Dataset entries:
▬▬▬

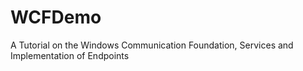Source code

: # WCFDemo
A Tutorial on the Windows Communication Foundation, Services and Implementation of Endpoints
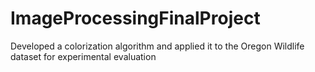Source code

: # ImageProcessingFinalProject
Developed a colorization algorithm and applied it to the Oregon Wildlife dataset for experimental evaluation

▬▬▬

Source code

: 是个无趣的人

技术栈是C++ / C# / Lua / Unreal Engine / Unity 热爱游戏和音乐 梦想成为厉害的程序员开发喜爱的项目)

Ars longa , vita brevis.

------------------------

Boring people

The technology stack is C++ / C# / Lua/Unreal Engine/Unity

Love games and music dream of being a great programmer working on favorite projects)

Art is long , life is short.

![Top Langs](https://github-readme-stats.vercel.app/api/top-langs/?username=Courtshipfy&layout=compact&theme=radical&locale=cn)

▬▬▬

A count is all that should be returned: the number of lines in these records containing the string "Unreal".

FINISHED TASK:
2